In eventually, chronic stress has been connected with both HPA and SNS axis hyperactivity and hypoactivity like a noise inside the human body. As a result, stressful events influence multiple neurochemical, neurotransmitter and hormonal alterations by mainly activating the sympathetic nervous system (SNS) and the hypothalamic-pituitary-adrenal (HPA) axis. Furthermore, stress induces neurons in hypothalamus through corticotropin-releasing hormone (CRH) inducer to cortisol modulation change and led to cortisol deregulation consequences alter the balance between anti-inflammatory and pro-inflammatory cytokines. The conclusion is both the imbalance and increased in a release of the proinflammatory cytokines interleukin (IL)-1, IL-6, and tumor necrosis factor (TNF) α induce markedly progressed synthesis of the acute-phase protein serum amyloid A protein (SAA) by hepatocytes and c- receive protein and led to autoimmune disorder and IBD. The present explanation is chronic accumulation stress led to FM and autoimmune disease sustained pain and other previous symptoms that patients complain from it as we mentioned before.

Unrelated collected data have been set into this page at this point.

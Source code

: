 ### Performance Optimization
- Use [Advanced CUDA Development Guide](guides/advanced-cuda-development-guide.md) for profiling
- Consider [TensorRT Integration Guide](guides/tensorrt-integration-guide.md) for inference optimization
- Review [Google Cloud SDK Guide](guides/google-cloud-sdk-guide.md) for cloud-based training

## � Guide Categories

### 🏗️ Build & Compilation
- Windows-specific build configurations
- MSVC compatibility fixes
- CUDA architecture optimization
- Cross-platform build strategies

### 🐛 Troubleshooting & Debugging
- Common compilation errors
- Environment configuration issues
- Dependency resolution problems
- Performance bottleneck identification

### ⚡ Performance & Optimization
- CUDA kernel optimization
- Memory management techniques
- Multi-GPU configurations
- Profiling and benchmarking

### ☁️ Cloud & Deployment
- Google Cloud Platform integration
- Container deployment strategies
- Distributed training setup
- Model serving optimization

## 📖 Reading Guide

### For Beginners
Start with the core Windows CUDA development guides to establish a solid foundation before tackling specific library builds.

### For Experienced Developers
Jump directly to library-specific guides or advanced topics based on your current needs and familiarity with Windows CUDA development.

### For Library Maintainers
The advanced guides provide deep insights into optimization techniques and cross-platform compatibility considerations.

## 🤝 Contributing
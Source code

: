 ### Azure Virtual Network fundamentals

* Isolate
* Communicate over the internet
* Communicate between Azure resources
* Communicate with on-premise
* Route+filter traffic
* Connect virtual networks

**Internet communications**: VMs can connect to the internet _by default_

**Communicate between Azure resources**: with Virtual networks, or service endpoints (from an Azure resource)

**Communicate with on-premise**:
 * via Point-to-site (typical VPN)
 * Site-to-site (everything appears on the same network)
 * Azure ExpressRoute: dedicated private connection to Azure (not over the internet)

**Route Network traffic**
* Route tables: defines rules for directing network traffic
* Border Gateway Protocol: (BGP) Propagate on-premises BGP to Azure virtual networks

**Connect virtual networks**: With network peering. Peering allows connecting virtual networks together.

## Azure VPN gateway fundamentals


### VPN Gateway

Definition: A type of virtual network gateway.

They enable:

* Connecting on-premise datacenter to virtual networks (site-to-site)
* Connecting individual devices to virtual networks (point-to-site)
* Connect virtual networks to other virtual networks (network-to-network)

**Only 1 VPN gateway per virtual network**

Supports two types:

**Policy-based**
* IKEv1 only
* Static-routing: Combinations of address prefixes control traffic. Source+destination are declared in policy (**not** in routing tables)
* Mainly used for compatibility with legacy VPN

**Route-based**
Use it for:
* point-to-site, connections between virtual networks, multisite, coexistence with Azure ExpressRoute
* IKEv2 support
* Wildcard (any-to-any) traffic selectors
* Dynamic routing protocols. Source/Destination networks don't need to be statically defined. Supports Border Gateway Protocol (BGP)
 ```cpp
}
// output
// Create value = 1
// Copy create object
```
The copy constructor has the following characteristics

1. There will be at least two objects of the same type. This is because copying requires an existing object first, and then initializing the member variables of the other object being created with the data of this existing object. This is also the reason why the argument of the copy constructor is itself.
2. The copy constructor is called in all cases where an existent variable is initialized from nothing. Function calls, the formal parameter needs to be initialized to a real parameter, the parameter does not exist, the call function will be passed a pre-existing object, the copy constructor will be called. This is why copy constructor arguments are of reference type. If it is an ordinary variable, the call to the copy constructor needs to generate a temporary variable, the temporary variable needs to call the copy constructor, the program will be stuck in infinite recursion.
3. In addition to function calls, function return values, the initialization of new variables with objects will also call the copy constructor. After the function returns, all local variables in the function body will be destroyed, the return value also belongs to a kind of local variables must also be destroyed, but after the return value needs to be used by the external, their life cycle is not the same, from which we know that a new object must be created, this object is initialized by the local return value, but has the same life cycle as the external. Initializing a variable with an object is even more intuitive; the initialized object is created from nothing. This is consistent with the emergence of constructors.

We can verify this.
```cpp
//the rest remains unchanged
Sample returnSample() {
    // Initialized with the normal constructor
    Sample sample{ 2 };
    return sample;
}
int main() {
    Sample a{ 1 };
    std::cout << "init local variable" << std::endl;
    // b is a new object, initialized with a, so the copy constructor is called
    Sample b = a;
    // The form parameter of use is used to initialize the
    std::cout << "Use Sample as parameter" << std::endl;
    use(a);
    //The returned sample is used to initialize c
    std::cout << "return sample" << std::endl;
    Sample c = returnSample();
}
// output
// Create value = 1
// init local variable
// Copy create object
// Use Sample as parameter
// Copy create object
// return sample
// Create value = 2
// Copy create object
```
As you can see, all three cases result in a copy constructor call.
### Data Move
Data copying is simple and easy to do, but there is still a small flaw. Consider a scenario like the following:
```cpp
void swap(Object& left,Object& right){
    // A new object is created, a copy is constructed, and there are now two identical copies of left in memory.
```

Do something you love do not stack in routine, change to enhancement your dopamine and have the satisfaction of your life, may decrease your body inflammation

Conclusion

There is a significant relationship between chronic external stress, fibromyalgia, inflammatory parameters and constant chronic pain in 50 females Egyptian population.

Funding details

No funding.

Acknowledgement

The author thanks Taymour-Lank M. Farawilla and doctors in helping this work. The author thanks also Dr. Jihan Abdel Hamid and Dr. Manar Ahmed Ghoniem and Dr Eman Kamal Omar Mahamed for their asset and presence in my life. I want to thank all patients who trusted me and were honest with me which made the research more accurate and effective.

Conflict of interest

Author declares that there is no conflict of interest.